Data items
------------
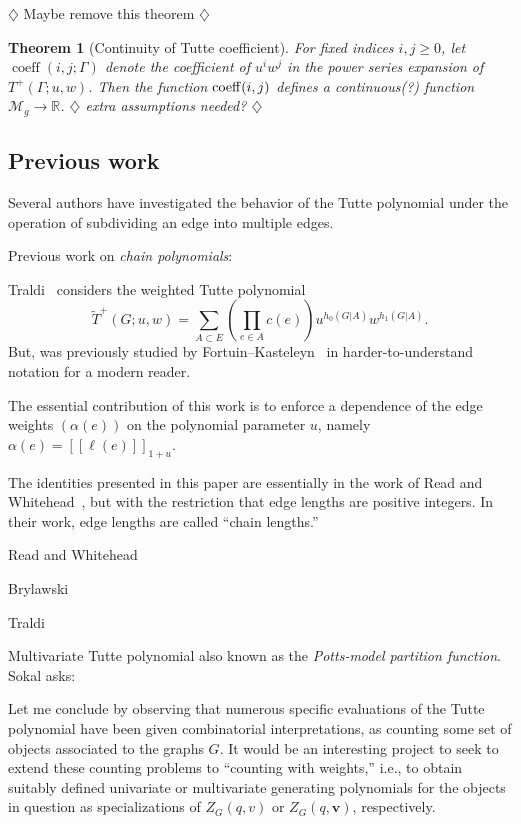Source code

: \documentclass{amsart}
\newtheorem{thm}{Theorem}
\theoremstyle{definition}
\newcommand{\RR}{\mathbb{R}}
\DeclareMathOperator{\coeff}{coeff}
\newcommand{\fanalog}[2]{[\![#2]\!]_{#1}}
\newcommand{\harry}[1]{{\color{red} \sf $\diamondsuit$  {#1} $\diamondsuit$ }}
\newcommand{\note}[1]{\harry{#1}}
\begin{document}
\note{Maybe remove this theorem}
\begin{thm}[Continuity of Tutte coefficient]
For fixed indices $i,j\geq 0$,
let $\coeff(i,j; \Gamma)$
denote the coefficient of $u^i w^j$ in the power series expansion of $T^+(\Gamma; u,w)$.
Then the function ${\rm coeff}(i,j)$
defines a continuous(?) 
function $\mathcal M_g \to \RR$.
\note{extra assumptions needed?}
\end{thm}

\subsection{Previous work} 

Several authors have investigated the behavior of the Tutte polynomial under the operation of subdividing an edge into multiple edges.

Previous work on {\em chain polynomials}:

Traldi~\cite{Tra1} considers the weighted Tutte polynomial
\[
	\widetilde T^+(G; u,w) = \sum_{A \subset E} \left( \prod_{e \in A} c(e) \right) u^{h_0(G|A)} w^{h_1(G|A)} .
\]
But, was previously studied by Fortuin--Kasteleyn~\cite{FK} in harder-to-understand notation for a modern reader.

The essential contribution of this work is to enforce a dependence of the edge weights $(\alpha(e))$ on the polynomial parameter $u$, namely $\alpha(e) = \fanalog{1 + u}{\ell(e)}$.


The identities presented in this paper are essentially in the work of Read and Whitehead~\cite{RW2}, but with the restriction that edge lengths are positive integers. In their work, edge lengths are called ``chain lengths.''

Read and Whitehead \cite{RW2}
\cite{RW1,RW2}

Brylawski \cite{Bry}

Traldi \cite{Tra1,Tra2,Tra3}

Multivariate Tutte polynomial \cite{Sok-potts}
also known as the {\em Potts-model partition function}.
Sokal \cite{Sok-potts} asks:
\begin{displayquote}
Let me conclude by observing that numerous specific evaluations of the Tutte polynomial have been given combinatorial interpretations, 
as counting some set of objects associated to the graphs $G$. 
It would be an interesting project to seek to extend these counting problems to ``counting with weights,''
i.e., to obtain suitably defined univariate or multivariate generating polynomials for the objects in question as specializations of 
$Z_G(q,v)$ or $Z_G(q,\mathbf{v})$, respectively.
\end{displayquote}
\end{document}
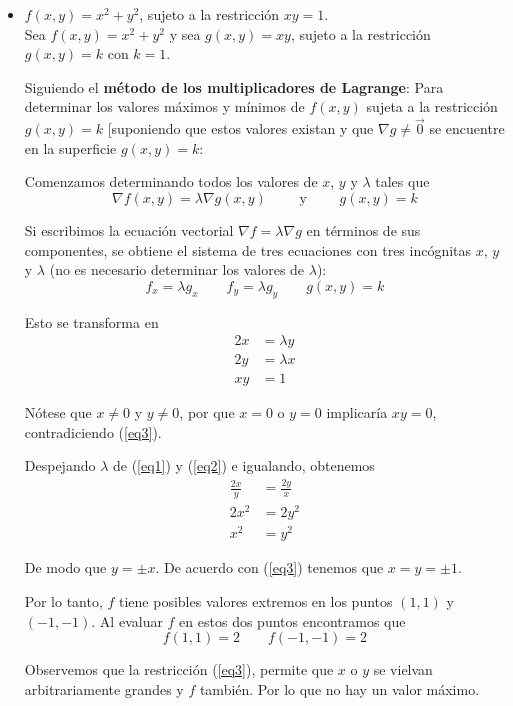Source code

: \documentclass[12pt]{article}
\begin{document}
\begin{itemize}[format=\textbf]

\item $f(x, y) = x^2 + y^2$, sujeto a la restricción $xy = 1$. \\

  Sea $f(x,y)=x^2+y^2$ y sea $g(x,y)=xy$, sujeto a la restricción $g(x,y)=k$ con $k=1$.
  
  Siguiendo el \textbf{método de los multiplicadores de Lagrange}: Para determinar los valores máximos y mínimos de $f (x, y)$ sujeta a la restricción $g(x,y)=k$ [suponiendo que estos valores existan y que $\nabla g \neq \vec{0}$ se encuentre en la superficie $g(x,y)=k$:

    Comenzamos determinando todos los valores de $x$, $y$ y $\lambda$ tales que
    $$ \nabla f(x,y) = \lambda \nabla g(x,y) \qquad \text{ y } \qquad g(x,y)=k$$

    Si escribimos la ecuación vectorial $\nabla f = \lambda \nabla g$ en términos de sus componentes, se obtiene el sistema de tres ecuaciones con tres incógnitas $x$, $y$ y $\lambda$ (no es necesario determinar los valores de $\lambda$):
    $$f_x= \lambda g_x \qquad f_y=\lambda g_y \qquad g(x,y)=k$$

    Esto se transforma en
    \begin{align}
      2x &= \lambda y \label{eq1} \\
      2y &= \lambda x \label{eq2} \\
      xy &= 1 \label{eq3}
    \end{align}

    Nótese que $x \neq 0$ y $y \neq 0$, por que $x=0$ o $y=0$ implicaría $xy=0$, contradiciendo (\ref{eq3}).

    Despejando $\lambda$ de (\ref{eq1}) y (\ref{eq2}) e igualando, obtenemos
    \begin{align*}
      \frac{2x}{y} &= \frac{2y}{x} \\
      2x^2 &= 2y^2 \\
      x^2 &= y^2
    \end{align*}

    De modo que $y=\pm x$. De acuerdo con (\ref{eq3}) tenemos que $x=y=\pm 1$.

    Por lo tanto, $f$ tiene posibles valores extremos en los puntos $(1,1)$ y $(-1,-1)$. Al evaluar $f$ en estos dos puntos encontramos que
    $$f(1,1) = 2 \qquad f(-1,-1)=2$$

    Observemos que la restricción (\ref{eq3}), permite que $x$ o $y$ se vielvan arbitrariamente grandes y $f$ también. Por lo que no hay un valor máximo.
    

\end{itemize}
\end{document}
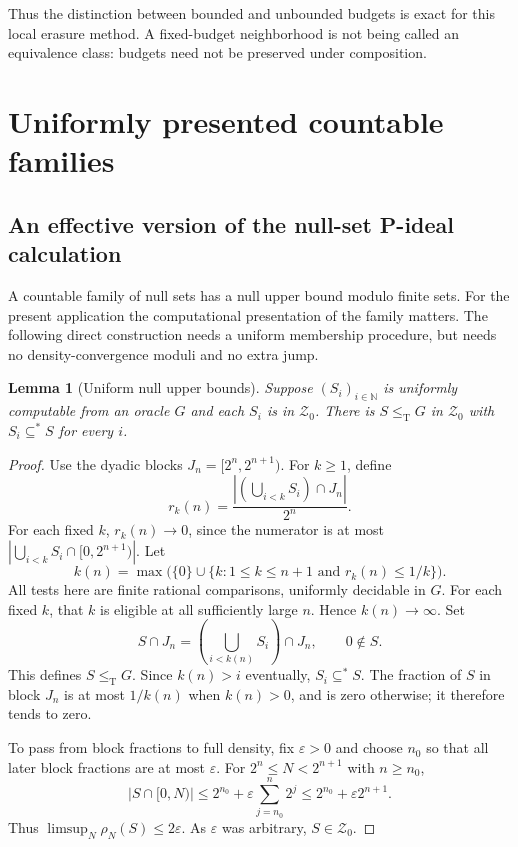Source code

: \documentclass[11pt,a4paper]{article}
\newcommand{\N}{\mathbb N}
\newcommand{\leT}{\leq_{\mathrm T}}
\newcommand{\Znull}{\mathcal Z_0}
\newcommand{\substar}{\subseteq^{*}}
\newtheorem{lemma}[theorem]{Lemma}
\theoremstyle{definition}
\theoremstyle{remark}
\begin{document}
Thus the distinction between bounded and unbounded budgets is exact for
this local erasure method. A fixed-budget neighborhood is not being called
an equivalence class: budgets need not be preserved under composition.

\section{Uniformly presented countable families}
\label{cr14:sec:countable}
\subsection{An effective version of the null-set P-ideal calculation}
A countable family of null sets has a null upper bound modulo finite sets.
For the present application the computational presentation of the family
matters. The following direct construction needs a uniform membership
procedure, but needs no density-convergence moduli and no extra jump.

\begin{lemma}[Uniform null upper bounds]\label{cr14:lem:Pideal}
Suppose $(S_i)_{i\in\N}$ is uniformly computable from an oracle $G$ and
each $S_i$ is in $\Znull$. There is $S\leT G$ in $\Znull$ with
$S_i\substar S$ for every $i$.
\end{lemma}
\begin{proof}
Use the dyadic blocks $J_n=[2^n,2^{n+1})$. For $k\geq1$, define
\[
 r_k(n)=\frac{|(\bigcup_{i<k}S_i)\cap J_n|}{2^n}.
\]
For each fixed $k$, $r_k(n)\to0$, since the numerator is at most
$|\bigcup_{i<k}S_i\cap[0,2^{n+1})|$. Let
\[
 k(n)=\max\bigl(\{0\}\cup
     \{k:1\leq k\leq n+1\text{ and }r_k(n)\leq1/k\}\bigr).
\]
All tests here are finite rational comparisons, uniformly decidable in
$G$. For each fixed $k$, that $k$ is eligible at all sufficiently large
$n$. Hence $k(n)\to\infty$. Set
\[
 S\cap J_n=\left(\bigcup_{i<k(n)}S_i\right)\cap J_n,
 \qquad 0\notin S.
\]
This defines $S\leT G$. Since $k(n)>i$ eventually, $S_i\substar S$.
The fraction of $S$ in block $J_n$ is at most $1/k(n)$ when $k(n)>0$,
and is zero otherwise; it therefore tends to zero.

To pass from block fractions to full density, fix $\varepsilon>0$ and
choose $n_0$ so that all later block fractions are at most $\varepsilon$.
For $2^n\leq N<2^{n+1}$ with $n\geq n_0$,
\[
 |S\cap[0,N)|\leq 2^{n_0}
       +\varepsilon\sum_{j=n_0}^{n}2^j
 \leq 2^{n_0}+\varepsilon 2^{n+1}.
\]
Thus $\limsup_N\rho_N(S)\leq2\varepsilon$.
As $\varepsilon$ was arbitrary, $S\in\Znull$.
\end{proof}
\end{document}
------------
Task to carry out —
Please retype, exactly as written, every line from the line containing "effective version of" through the last line of the records above, including both of those lines, and nothing else.

Solution to the exercise —
\subsection{An effective version of the null-set P-ideal calculation}
A countable family of null sets has a null upper bound modulo finite sets.
For the present application the computational presentation of the family
matters. The following direct construction needs a uniform membership
procedure, but needs no density-convergence moduli and no extra jump.

\begin{lemma}[Uniform null upper bounds]\label{cr14:lem:Pideal}
Suppose $(S_i)_{i\in\N}$ is uniformly computable from an oracle $G$ and
each $S_i$ is in $\Znull$. There is $S\leT G$ in $\Znull$ with
$S_i\substar S$ for every $i$.
\end{lemma}
\begin{proof}
Use the dyadic blocks $J_n=[2^n,2^{n+1})$. For $k\geq1$, define
\[
 r_k(n)=\frac{|(\bigcup_{i<k}S_i)\cap J_n|}{2^n}.
\]
For each fixed $k$, $r_k(n)\to0$, since the numerator is at most
$|\bigcup_{i<k}S_i\cap[0,2^{n+1})|$. Let
\[
 k(n)=\max\bigl(\{0\}\cup
     \{k:1\leq k\leq n+1\text{ and }r_k(n)\leq1/k\}\bigr).
\]
All tests here are finite rational comparisons, uniformly decidable in
$G$. For each fixed $k$, that $k$ is eligible at all sufficiently large
$n$. Hence $k(n)\to\infty$. Set
\[
 S\cap J_n=\left(\bigcup_{i<k(n)}S_i\right)\cap J_n,
 \qquad 0\notin S.
\]
This defines $S\leT G$. Since $k(n)>i$ eventually, $S_i\substar S$.
The fraction of $S$ in block $J_n$ is at most $1/k(n)$ when $k(n)>0$,
and is zero otherwise; it therefore tends to zero.

To pass from block fractions to full density, fix $\varepsilon>0$ and
choose $n_0$ so that all later block fractions are at most $\varepsilon$.
For $2^n\leq N<2^{n+1}$ with $n\geq n_0$,
\[
 |S\cap[0,N)|\leq 2^{n_0}
       +\varepsilon\sum_{j=n_0}^{n}2^j
 \leq 2^{n_0}+\varepsilon 2^{n+1}.
\]
Thus $\limsup_N\rho_N(S)\leq2\varepsilon$.
As $\varepsilon$ was arbitrary, $S\in\Znull$.
\end{proof}
\end{document}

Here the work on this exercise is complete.